Row reduction of linear systems

Example. Consider the following SLE in standard form. \[\begin{align*} 2x_1\hphantom{+x_2}+x_3\hphantom{+x_4}-2x_5&=2\\ \hphantom{2x_1+}x_2\hphantom{+x_3}-x_4+2x_5&=-3\\ 3x_1\hphantom{+x_2+x_3}+x_4\hphantom{+2x_5}&=2 \end{align*}\]

Note that for a coefficient, which equation it is in depends on its row, and which variable it is the coefficient of depends of the column. In summary, equation and variable are determined by the position of the coefficient. Therefore, the SLE can be described by a table of numbers.

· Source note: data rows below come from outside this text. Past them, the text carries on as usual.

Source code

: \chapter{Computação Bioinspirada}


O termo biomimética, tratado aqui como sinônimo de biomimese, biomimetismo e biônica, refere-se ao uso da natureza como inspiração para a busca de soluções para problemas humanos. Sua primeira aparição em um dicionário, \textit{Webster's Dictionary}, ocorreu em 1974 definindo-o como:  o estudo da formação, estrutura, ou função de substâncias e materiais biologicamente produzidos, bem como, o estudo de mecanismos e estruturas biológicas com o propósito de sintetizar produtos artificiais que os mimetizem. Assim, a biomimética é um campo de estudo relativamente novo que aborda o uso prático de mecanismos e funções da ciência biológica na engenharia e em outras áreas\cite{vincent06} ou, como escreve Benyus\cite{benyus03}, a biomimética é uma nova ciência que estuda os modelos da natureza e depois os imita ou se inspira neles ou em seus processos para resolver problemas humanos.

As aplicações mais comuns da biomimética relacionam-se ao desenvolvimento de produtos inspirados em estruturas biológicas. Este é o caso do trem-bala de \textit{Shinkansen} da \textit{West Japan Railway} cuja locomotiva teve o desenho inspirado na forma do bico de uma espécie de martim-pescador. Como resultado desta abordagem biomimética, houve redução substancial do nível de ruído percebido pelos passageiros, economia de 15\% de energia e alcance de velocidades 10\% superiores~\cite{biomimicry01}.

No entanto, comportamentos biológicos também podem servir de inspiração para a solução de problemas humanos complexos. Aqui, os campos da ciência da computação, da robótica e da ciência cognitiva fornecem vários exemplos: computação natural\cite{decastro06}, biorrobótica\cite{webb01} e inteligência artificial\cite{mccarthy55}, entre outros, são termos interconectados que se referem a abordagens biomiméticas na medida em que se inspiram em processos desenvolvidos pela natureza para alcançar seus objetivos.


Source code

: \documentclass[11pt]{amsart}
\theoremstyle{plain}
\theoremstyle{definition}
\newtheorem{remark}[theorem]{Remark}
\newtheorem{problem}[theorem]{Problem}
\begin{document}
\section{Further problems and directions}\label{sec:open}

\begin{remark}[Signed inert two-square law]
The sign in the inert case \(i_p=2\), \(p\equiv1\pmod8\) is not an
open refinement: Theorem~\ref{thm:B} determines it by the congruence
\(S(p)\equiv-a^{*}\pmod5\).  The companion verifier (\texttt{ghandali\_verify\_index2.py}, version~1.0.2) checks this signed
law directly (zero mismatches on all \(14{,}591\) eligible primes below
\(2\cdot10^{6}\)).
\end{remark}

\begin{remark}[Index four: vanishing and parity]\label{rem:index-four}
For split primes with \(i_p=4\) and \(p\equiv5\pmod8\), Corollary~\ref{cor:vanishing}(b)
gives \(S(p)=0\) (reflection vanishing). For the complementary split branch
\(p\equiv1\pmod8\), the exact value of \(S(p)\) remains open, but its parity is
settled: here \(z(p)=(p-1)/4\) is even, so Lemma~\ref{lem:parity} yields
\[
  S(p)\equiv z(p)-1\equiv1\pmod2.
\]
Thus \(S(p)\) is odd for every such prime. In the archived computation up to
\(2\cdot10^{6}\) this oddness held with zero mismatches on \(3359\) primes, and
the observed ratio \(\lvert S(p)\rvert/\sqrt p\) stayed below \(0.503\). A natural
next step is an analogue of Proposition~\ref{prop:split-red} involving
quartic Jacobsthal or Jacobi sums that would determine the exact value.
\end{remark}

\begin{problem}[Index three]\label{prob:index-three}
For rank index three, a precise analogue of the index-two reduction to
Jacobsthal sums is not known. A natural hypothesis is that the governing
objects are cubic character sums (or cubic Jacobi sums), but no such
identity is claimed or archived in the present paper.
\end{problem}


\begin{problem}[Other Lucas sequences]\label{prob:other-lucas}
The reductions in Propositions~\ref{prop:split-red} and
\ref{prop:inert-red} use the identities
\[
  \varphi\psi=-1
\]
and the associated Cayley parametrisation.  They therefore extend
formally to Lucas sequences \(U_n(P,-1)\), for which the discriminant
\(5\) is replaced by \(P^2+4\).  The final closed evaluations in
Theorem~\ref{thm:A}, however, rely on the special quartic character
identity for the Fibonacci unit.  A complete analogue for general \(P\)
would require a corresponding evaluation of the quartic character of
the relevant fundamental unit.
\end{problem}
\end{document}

It is called the augmented matrix of the SLE. In this case, it will be as follows. \[ \left( \begin{array}{rrrrr|l} 2 & 0 & 1 & 0 & -2 & 2\\ 0 & 1 & 0 & -1 & 2 & -3\\ 3 & 0 & 0 & 1 & 0 & 2 \end{array} \right) \] Definition. An \(m\times n\) matrix is a table of numbers with \(m\) rows and \(n\) columns. An augmented matrix is a matrix with the rightmost column separated from the rest by a vertical line. The plural of the word matrix is matrices. Notation. As in the above example, we will usually denote matrices with enclosing the table in parentheses. An alternative notation is to enclose the table with square brackets: \[ \left[ \begin{array}{rrrrrr} 2 & 0 & 1 & 0 & -2 & 2\\ 0 & 1 & 0 & -1 & 2 & -3\\ 3 & 0 & 0 & 1 & 0 & 2 \end{array} \right] \] Matrices are usually denoted by uppercase letters. By convention, if \(A\) is a matrix, then the coefficient in the \(i\)-th row and \(j\)-th column is denoted by both \(a_{ij}\) and \(A_{ij}\). The row vector that is the \(i\)-th row of the matrix is denoted by \(A_i\). The column vector that is the \(j\)-th column of the matrix \(A\) is denoted by \(A_j\). Definition. Since augmented matrices represent SLE's, correspondingly we have elementary row operations for matrices too. Let \(A\) be a matrix.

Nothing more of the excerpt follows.